A BRADFORD fugitive wanted in connection with a massive fraud has been jailed for eight-and-a-half years after being on the run for more than a decade.
Yasar Hussain skipped bail whilst on trial in Hull in 2012.
He fled on the first day of a seven-week trial into money laundering and perverting the course of justice related to a fake energy drink scam that used the famous Duracell name.
Police pledged to find Hussain, formerly of Ashburnham Grove, Manningham, and to bring him to justice.
He is now behind bars after leaving Pakistan, where he has stayed with friends since 2012, and being apprehended in August whilst on a brief trip to Poland. He was extradited yesterday (Oct 9).

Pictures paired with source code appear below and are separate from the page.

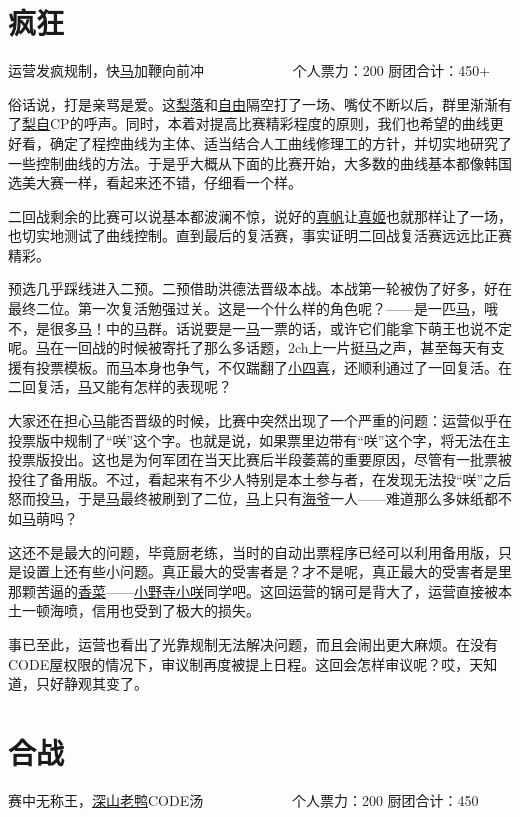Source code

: \chapter{疯狂}
\begin{center}
{\subTitle 运营发疯规制，快\uline{马}加鞭向前冲}
\subMemo
　　　　　　个人票力：200 厨团合计：450+
\end{center}

俗话说，打是亲骂是爱。这\uline{梨落}和\uline{自由}隔空打了一场、嘴仗不断以后，群里渐渐有了\uline{梨}\uline{自}CP的呼声。同时，本着对提高比赛精彩程度的原则，我们也希望的曲线更好看，确定了程控曲线为主体、适当结合人工曲线修理工的方针，并切实地研究了一些控制曲线的方法。于是乎大概从下面的比赛开始，大多数的曲线基本都像韩国选美大赛一样，看起来还不错，仔细看一个样。

二回战剩余的比赛可以说基本都波澜不惊，说好的\uline{真帆}让\uline{真姬}也就那样让了一场，也切实地测试了曲线控制。直到最后的复活赛，事实证明二回战复活赛远远比正赛精彩。

预选几乎踩线进入二预。二预借助洪德法晋级本战。本战第一轮被伪了好多，好在最终二位。第一次复活勉强过关。这是一个什么样的角色呢？——是一匹\uline{马}，哦不，是很多\uline{马}！中的\uline{马}群。话说要是一\uline{马}一票的话，或许它们能拿下萌王也说不定呢。\uline{马}在一回战的时候被寄托了那么多话题，2ch上一片挺\uline{马}之声，甚至每天有支援有投票模板。而\uline{马}本身也争气，不仅踹翻了\uline{小四喜}，还顺利通过了一回复活。在二回复活，\uline{马}又能有怎样的表现呢？

大家还在担心\uline{马}能否晋级的时候，比赛中突然出现了一个严重的问题：运营似乎在投票版中规制了“咲”这个字。也就是说，如果票里边带有“咲”这个字，将无法在主投票版投出。这也是为何军团在当天比赛后半段萎蔫的重要原因，尽管有一批票被投往了备用版。不过，看起来有不少人特别是本土参与者，在发现无法投“咲”之后怒而投\uline{马}，于是\uline{马}最终被刷到了二位，\uline{马}上只有\uline{海爷}一人——难道那么多妹纸都不如\uline{马}萌吗？

这还不是最大的问题，毕竟厨老练，当时的自动出票程序已经可以利用备用版，只是设置上还有些小问题。真正最大的受害者是？才不是呢，真正最大的受害者是里那颗苦逼的\uline{香菜}——\uline{小野寺小咲}同学吧。这回运营的锅可是背大了，运营直接被本土一顿海喷，信用也受到了极大的损失。

事已至此，运营也看出了光靠规制无法解决问题，而且会闹出更大麻烦。在没有CODE屋权限的情况下，审议制再度被提上日程。这回会怎样审议呢？哎，天知道，只好静观其变了。

\chapter{合战}
\begin{center}
{\subTitle 赛中无称王，\uline{深山老鸭}CODE汤}
\subMemo
　　　　　　个人票力：200 厨团合计：450
\end{center}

His Honour Judge Mark Bury, who presided at Hussain’s trial, said: “The irony is that had he had the courage of his convictions he may have been acquitted at the trial but even if he wasn’t all of this would be in the past now.”
Hussain, now 43, was convicted in his absence of 13 counts of money-laundering and perverting the course of justice, and later sentenced to seven-and-a-half years imprisonment.
The jury at the time heard how Hussain boasted about being the talk of Bradford as an inventor of a Duracell energy drink to rival Red Bull.
The scam involved the setting up of a fraudulent energy drink company – Duracell Energy Drinks Limited, taking orders and offering exclusive regional marketing rights to companies across the globe – despite never having a product to sell.
During a half-hour hearing at Grimsby Crown Court Hussain pleaded guilty to breaching bail conditions on November 8, 2012, for his trial at Hull Crown Court, and for a separate dangerous driving hearing at Leeds Crown Court the same year.
Hussain, who has been in extradition custody since August 7, pleaded not guilty to dangerous driving on July 18, 2009, on the A38 near to its junction with the A610 at Ripley in Derbyshire. A picture on Hussain’s mobile phone showed him behind the wheel of a high-performance Audi driving at 161mph.
Mitigating, Eleanor Durdy said Hussain left the UK for Pakistan as he was “stressed” at the time of the trial process.
She added: “He was frightened, he didn’t think he had done anything wrong, and so he left. He fled to Pakistan where he has been residing with friends for the last 12 years.
“It was only when he went to Poland in the summer of this year for a couple of days sight-seeing [that] he was arrested on August 7. He was in Polish custody until he was extradited yesterday.
“He tells me that he’s very much a different person to what he was 12 years ago. He very much regrets the fact that he took the steps which he did.
“He’s fully aware that there is little he can do in respect of the sentencing that Your Honour will no doubt confirm today.”
Judge Bury confirmed the seven-and-a-half year prison sentence that was handed to Hussain in his absence, plus six months for each of the bail breaches to be served consecutively, making a total of eight-and-a-half years jail time minus 68 days spent on extradition remand.
He said: “At any time in the last 12 years if Mr Hussain was as wracked with guilt as he’s been making out, he could have handed himself in.”
Judge Bury adjourned confiscation enforcement proceedings around the £300,000 benefit that Hussain was ruled to have made from his activities before absconding. He said: “Unsurprisingly not a penny piece has been paid and the period for payment has long gone.
“In fairness to you because you’ve been away, it may be that you have means to satisfy at least in part that [confiscation] order.”
Addressing a retired police officer who was present in court for Hussain’s sentencing, Judge Bury said: “I heard it said that it was, as it were, on your bucket list to see Mr Hussain back in the dock. You have done it now.”